Statistics for 2016 show that 25% of Switzerland’s residents have no religion. As recently as 1960 the same figure was less than 1%.
The percentage with no faith shows significant regional variations. While only 19% of Italian speakers have no religion, 24% in German-speaking Switzerland and 30% in French-speaking Switzerland don’t.
Foreigners (30%) are more likely than Swiss (23%) to have no religion.
The US is thought by many to be highly religious. However, it is a highly varied patchwork of religiosity. In the most religious state Mississippi, only 12% say they are of no religion, according to Gallup. At the other end of the spectrum is Vermont, a state where 58% say they are not religious.

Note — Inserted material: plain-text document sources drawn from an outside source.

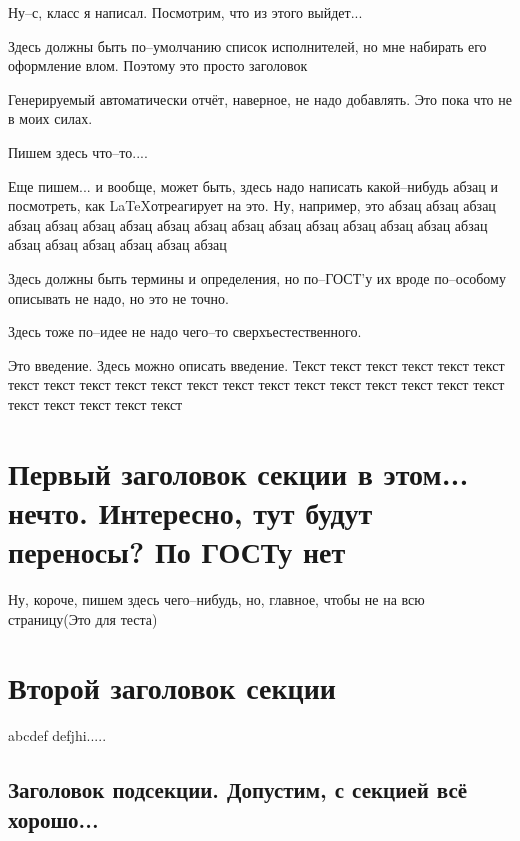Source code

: \documentclass{article}
\begin{document}
{\Huge
Ну--с, класс я написал. Посмотрим, что из этого выйдет...

}


\Executors

Здесь должны быть по--умолчанию список исполнителей, но мне набирать его оформление влом. Поэтому это просто заголовок

\Repherat

Генерируемый автоматически отчёт, наверное, не надо добавлять. Это пока что не в моих силах.

Пишем здесь что--то....

Еще пишем... и вообще, может быть, здесь надо написать какой--нибудь абзац и посмотреть, как \LaTeX отреагирует на это. Ну, например, это абзац  абзац абзац абзац абзац абзац абзац абзац абзац абзац абзац абзац абзац абзац абзац абзац абзац абзац абзац абзац абзац абзац

\newpage
\tableofcontents

\TermAndDefine

Здесь должны быть термины и определения, но по--ГОСТ'у их вроде по--особому описывать не надо, но это не точно.

\listAbbreviationAndNotation

Здесь тоже по--идее не надо чего--то сверхъестественного.

\Intoduction

Это введение. Здесь можно описать введение. Текст текст текст текст текст текст текст текст текст текст текст текст текст текст текст текст текст текст текст текст текст текст текст текст текст

\section{Первый заголовок секции в этом... нечто. Интересно, тут будут переносы? По ГОСТу нет}

Ну, короче, пишем здесь чего--нибудь, но, главное, чтобы не на всю страницу(Это для теста)

\section{Второй заголовок секции}

abcdef defjhi.....

\subsection{Заголовок подсекции. Допустим, с секцией всё хорошо...}
\end{document}
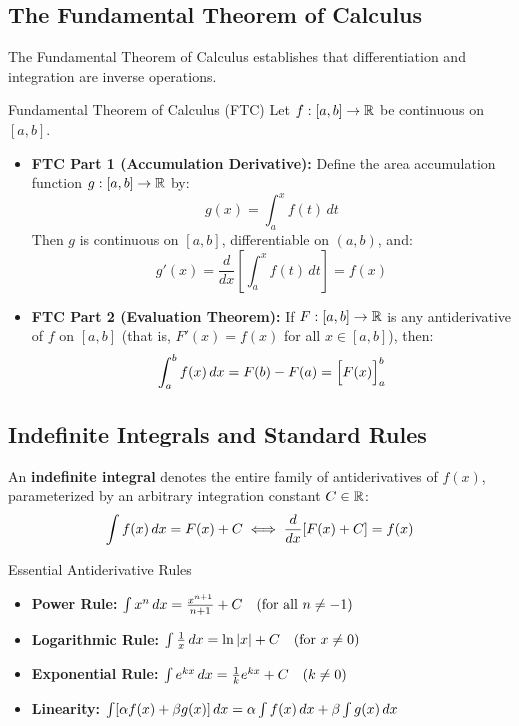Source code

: \subsection{The Fundamental Theorem of Calculus}

The Fundamental Theorem of Calculus establishes that differentiation and integration are inverse operations.

\begin{theorembox}{Fundamental Theorem of Calculus (FTC)}
Let $f: [a, b] \to \mathbb{R}$ be continuous on $[a, b]$.
\begin{itemize}
    \item \textbf{FTC Part 1 (Accumulation Derivative):} Define the area accumulation function $g: [a, b] \to \mathbb{R}$ by:
    \begin{equation}
    g(x) = \int_a^x f(t) \, dt
    \end{equation}
    Then $g$ is continuous on $[a, b]$, differentiable on $(a, b)$, and:
    \begin{equation}
    g'(x) = \frac{d}{dx} \left[ \int_a^x f(t) \, dt \right] = f(x)
    \end{equation}
    \item \textbf{FTC Part 2 (Evaluation Theorem):} If $F: [a, b] \to \mathbb{R}$ is any antiderivative of $f$ on $[a, b]$ (that is, $F'(x) = f(x)$ for all $x \in [a, b]$), then:
    \begin{equation}
    \int_a^b f(x) \,dx = F(b) - F(a) = \Big[ F(x) \Big]_a^b
    \end{equation}
\end{itemize}
\end{theorembox}

\subsection{Indefinite Integrals and Standard Rules}

An \textbf{indefinite integral} denotes the entire family of antiderivatives of $f(x)$, parameterized by an arbitrary integration constant $C \in \mathbb{R}$:
\begin{equation}
\int f(x) \,dx = F(x) + C \iff \frac{d}{dx}[F(x) + C] = f(x)
\end{equation}

\begin{formulabox}{Essential Antiderivative Rules}
\begin{itemize}
    \item \textbf{Power Rule:} $\int x^n \,dx = \frac{x^{n+1}}{n+1} + C \quad (\text{for all } n \neq -1)$
    \item \textbf{Logarithmic Rule:} $\int \frac{1}{x} \,dx = \ln|x| + C \quad (\text{for } x \neq 0)$
    \item \textbf{Exponential Rule:} $\int e^{kx} \,dx = \frac{1}{k}e^{kx} + C \quad (k \neq 0)$
    \item \textbf{Linearity:} $\int [\alpha f(x) + \beta g(x)] \,dx = \alpha \int f(x) \,dx + \beta \int g(x) \,dx$
\end{itemize}
\end{formulabox}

If Switzerland were a state of the US it would be somewhere between North Dakota (26%) and Texas (24%) on the no-religion scale. French-speaking Switzerland would be Iowa (30%), Indiana (30%) or New Mexico (30%), German-speaking Switzerland would be Kentucky (24%), Texas (24%) or West Virginia (24%), and Italian-speaking Switzerland South Carolina (19%).
A survey published last year in the UK suggests 53% there have no religion. The Sunday Assembly, a secular “church” which operates across the UK with the tag line: “Live Better, Help Often, Wonder More”, offers a secular alternative to religious gatherings. It describes itself as doctrine free and radically inclusive.
In countries that allow religious choice, it appears growing numbers are choosing to leave religion behind.